Deni Avdija Rumors
The Cavs have met virtually with countless prospects, ranging all over the board. The front office has provided coaches with a specific film-breakdown list in anticipation of Nov. 18. Sources say those names have included Toppin, Auburn swingman Isaac Okoro, USC’s Onyeka Okongwu, Memphis’ James Wiseman and Israeli point-forward Deni Avdija.
The Warriors, on their barnstorming tour for draft prospects, have been to Atlanta and Miami, window shopping for the No. 2 pick. Sources said it’s a small traveling party: Joe Lacob, Bob Myers, Steve Kerr and director of sports medicine and performance Rick Celebrini. In Atlanta, they watched the workout of Deni Avdija, who I highly doubt they take that high in the draft. But they did see something on this road trip, sources said, that would make them just fine with making a selection at No. 2. Two somethings actually. Anthony Edwards. James Wiseman. I put them in alphabetical order, so don’t get ahead of yourself. Word out of the workouts is that both of them were “beasts.”
Opinions vary on the 6’8″, 210-pound Avdija’s shooting and whether it’s a plus or a minus on the scouting report. Buying versus selling the jumper could significantly move the needle when projecting his future. This past season, he shot 27.7 percent from three in EuroLeague and 37.5 percent in the I-BSL, in which he played more (26.6 minutes) and averaged 1.3 makes per game.

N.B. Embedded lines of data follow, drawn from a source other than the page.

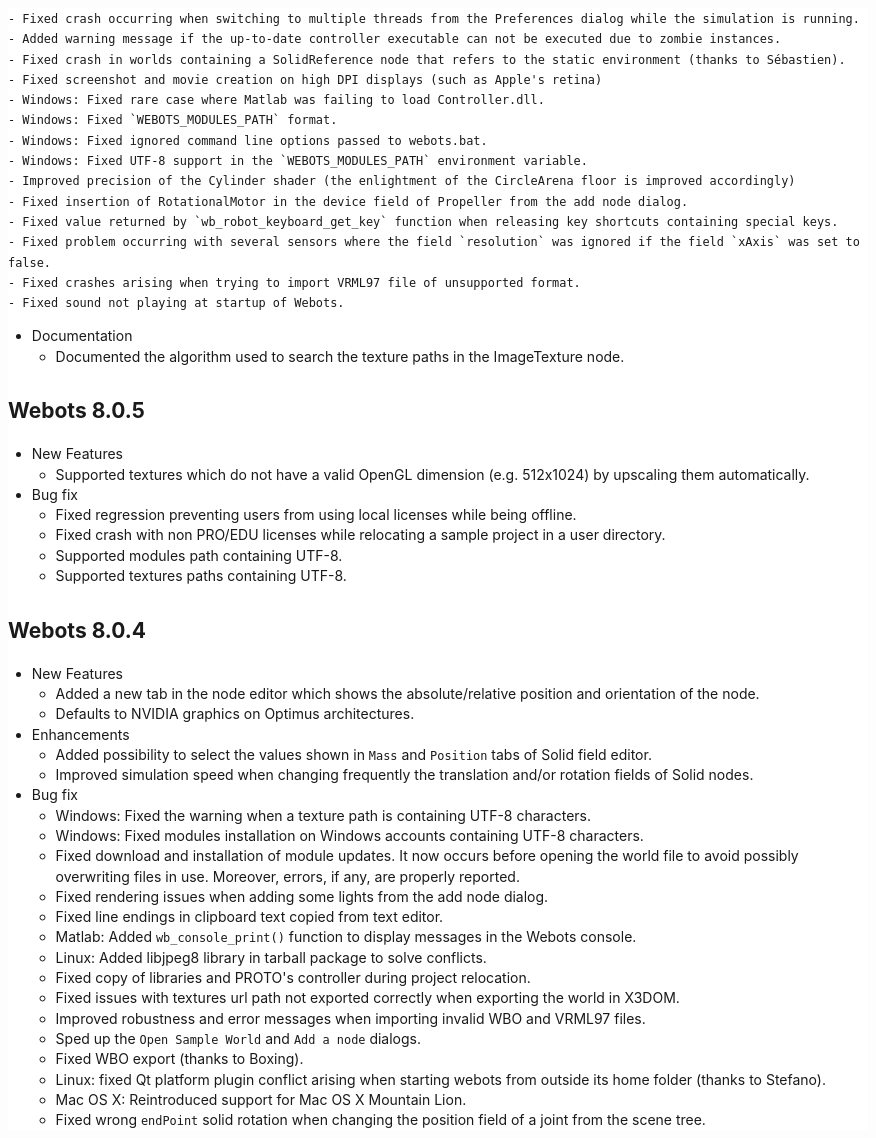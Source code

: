     - Fixed crash occurring when switching to multiple threads from the Preferences dialog while the simulation is running.
    - Added warning message if the up-to-date controller executable can not be executed due to zombie instances.
    - Fixed crash in worlds containing a SolidReference node that refers to the static environment (thanks to Sébastien).
    - Fixed screenshot and movie creation on high DPI displays (such as Apple's retina)
    - Windows: Fixed rare case where Matlab was failing to load Controller.dll.
    - Windows: Fixed `WEBOTS_MODULES_PATH` format.
    - Windows: Fixed ignored command line options passed to webots.bat.
    - Windows: Fixed UTF-8 support in the `WEBOTS_MODULES_PATH` environment variable.
    - Improved precision of the Cylinder shader (the enlightment of the CircleArena floor is improved accordingly)
    - Fixed insertion of RotationalMotor in the device field of Propeller from the add node dialog.
    - Fixed value returned by `wb_robot_keyboard_get_key` function when releasing key shortcuts containing special keys.
    - Fixed problem occurring with several sensors where the field `resolution` was ignored if the field `xAxis` was set to false.
    - Fixed crashes arising when trying to import VRML97 file of unsupported format.
    - Fixed sound not playing at startup of Webots.
  - Documentation
    - Documented the algorithm used to search the texture paths in the ImageTexture node.

## Webots 8.0.5

  - New Features
    - Supported textures which do not have a valid OpenGL dimension (e.g. 512x1024) by upscaling them automatically.
  - Bug fix
    - Fixed regression preventing users from using local licenses while being offline.
    - Fixed crash with non PRO/EDU licenses while relocating a sample project in a user directory.
    - Supported modules path containing UTF-8.
    - Supported textures paths containing UTF-8.

## Webots 8.0.4

  - New Features
    - Added a new tab in the node editor which shows the absolute/relative position and orientation of the node.
    - Defaults to NVIDIA graphics on Optimus architectures.
  - Enhancements
    - Added possibility to select the values shown in `Mass` and `Position` tabs of Solid field editor.
    - Improved simulation speed when changing frequently the translation and/or rotation fields of Solid nodes.
  - Bug fix
    - Windows: Fixed the warning when a texture path is containing UTF-8 characters.
    - Windows: Fixed modules installation on Windows accounts containing UTF-8 characters.
    - Fixed download and installation of module updates. It now occurs before opening the world file to avoid possibly overwriting files in use. Moreover, errors, if any, are properly reported.
    - Fixed rendering issues when adding some lights from the add node dialog.
    - Fixed line endings in clipboard text copied from text editor.
    - Matlab: Added `wb_console_print()` function to display messages in the Webots console.
    - Linux: Added libjpeg8 library in tarball package to solve conflicts.
    - Fixed copy of libraries and PROTO's controller during project relocation.
    - Fixed issues with textures url path not exported correctly when exporting the world in X3DOM.
    - Improved robustness and error messages when importing invalid WBO and VRML97 files.
    - Sped up the `Open Sample World` and `Add a node` dialogs.
    - Fixed WBO export (thanks to Boxing).
    - Linux: fixed Qt platform plugin conflict arising when starting webots from outside its home folder (thanks to Stefano).
    - Mac OS X: Reintroduced support for Mac OS X Mountain Lion.
    - Fixed wrong `endPoint` solid rotation when changing the position field of a joint from the scene tree.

Over the years, the results have been all over the place, particularly in FIBA: 28.6 percent during the 2019 U20s, 40.7 percent during the 2018 U20s, 34 percent during the 2017 U16s. In 33 games with Maccabi in 2018-19, he combined to shoot 27.7 percent from deep. The made shots have seemed pretty persuasive in terms of the eye test on his mechanics. If you never looked at his percentages, you would likely think he was a more natural shooter.
Thinking about taking Avdija in the top five means buying his FIBA performance and potential to develop into a player whom coaches can run offense through. A skeptic may point out that Avdija lacks wiggle and explosiveness. A believer may buy his ball-handling, IQ, passing skills and unselfishness.
The bigger question may concern shot creativity for himself. This past year, he relied mostly on transition, catch-and-shoot chances and cuts. He’s a driving threat as well as a comfortable finisher with his floater and layup packages. But no dribble-jumper game could limit his scoring potential and upside in general.